This conviction was there as long as one was seriously judging the question of Life. And that is going on for some 150 years [i.e. since about Darwin]. Many investigators took too easy a way. Others have left open too much, having posited behind their statement the unspoken opinion that the whole is just a kind of basis, to which then conceptual life and mind is added. Radical courage, as shown by Haeckel and Oparin, only few had. Much judgements [about the nature of Life] are merely additional remarks sparked off in works in which the phenomena of Life were a mere by-problem. Here a [translated] citation from Wolfgang Ostwald :
" The colloidal state is an integrating precondition of the appearance of biological phenomena, or perhaps better : We only take those entities to be organisms in which we can demonstrate in all circumstances the colloid state. Organisms are special cases of colloid systems [...]. The chemical elementary conditions of the organismic substance are characterized by the concepts protein, lipoid, salts and water."

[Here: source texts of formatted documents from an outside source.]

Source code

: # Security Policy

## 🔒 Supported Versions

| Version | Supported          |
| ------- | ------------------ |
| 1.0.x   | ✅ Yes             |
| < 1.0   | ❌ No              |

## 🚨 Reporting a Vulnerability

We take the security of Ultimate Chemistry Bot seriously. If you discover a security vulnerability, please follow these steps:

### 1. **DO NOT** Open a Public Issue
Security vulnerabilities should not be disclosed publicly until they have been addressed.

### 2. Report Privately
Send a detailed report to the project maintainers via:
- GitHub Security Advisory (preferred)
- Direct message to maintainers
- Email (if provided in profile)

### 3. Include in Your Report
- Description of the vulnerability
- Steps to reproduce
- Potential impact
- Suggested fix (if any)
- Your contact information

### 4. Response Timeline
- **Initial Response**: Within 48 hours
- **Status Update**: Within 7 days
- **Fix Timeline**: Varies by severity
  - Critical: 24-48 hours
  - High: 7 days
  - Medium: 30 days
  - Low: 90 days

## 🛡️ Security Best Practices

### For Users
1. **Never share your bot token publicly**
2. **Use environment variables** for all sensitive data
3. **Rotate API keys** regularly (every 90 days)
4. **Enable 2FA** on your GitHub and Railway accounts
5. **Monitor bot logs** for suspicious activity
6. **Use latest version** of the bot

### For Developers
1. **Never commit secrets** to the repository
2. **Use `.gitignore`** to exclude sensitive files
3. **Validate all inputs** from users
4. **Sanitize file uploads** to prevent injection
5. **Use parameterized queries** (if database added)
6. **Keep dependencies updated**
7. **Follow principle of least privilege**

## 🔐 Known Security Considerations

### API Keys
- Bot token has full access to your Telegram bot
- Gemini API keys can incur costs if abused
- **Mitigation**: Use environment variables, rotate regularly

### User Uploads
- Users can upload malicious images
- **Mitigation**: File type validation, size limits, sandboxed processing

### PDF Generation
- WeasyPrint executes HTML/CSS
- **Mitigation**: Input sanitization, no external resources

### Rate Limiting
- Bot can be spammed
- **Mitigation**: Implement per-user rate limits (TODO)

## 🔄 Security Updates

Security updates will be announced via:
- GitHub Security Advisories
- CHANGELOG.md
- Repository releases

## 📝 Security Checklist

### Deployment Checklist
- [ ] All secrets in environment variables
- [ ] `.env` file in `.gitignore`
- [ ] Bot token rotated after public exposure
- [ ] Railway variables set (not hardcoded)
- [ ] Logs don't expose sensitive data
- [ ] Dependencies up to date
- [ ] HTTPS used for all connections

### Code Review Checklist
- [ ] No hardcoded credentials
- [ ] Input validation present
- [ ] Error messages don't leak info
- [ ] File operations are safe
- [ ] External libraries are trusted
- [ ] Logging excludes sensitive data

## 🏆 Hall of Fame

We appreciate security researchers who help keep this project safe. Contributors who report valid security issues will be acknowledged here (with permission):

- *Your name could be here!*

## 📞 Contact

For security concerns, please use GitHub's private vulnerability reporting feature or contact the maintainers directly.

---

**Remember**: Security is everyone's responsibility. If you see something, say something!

It surprises us that a biologically motivated colloid researcher is so succinct in these matters. But maybe a whole world of supplementing images was concealed behind his arid concepts. He, had, though, also the impression :
" The protoplasmatic hydro-sol mixture does not just consist in a floating about of the albumine and lipoid particles, but there is [also] some secondary ordering and connecting, resulting in microscopical structures, namely net and honeycomb structures"
which [net and honeycomb structures] to a chemist may only be imaginable as being constituted by genuine [chemical] bondings.
All in all, one may say that the theoretical physicists did contribute more to the problem of Life than did the colloid chemists in fact working with it. The contributions of the physicists can be characterized by there being a counselling critique. Our [Müller] own considerations also can be seen from this viewpoint.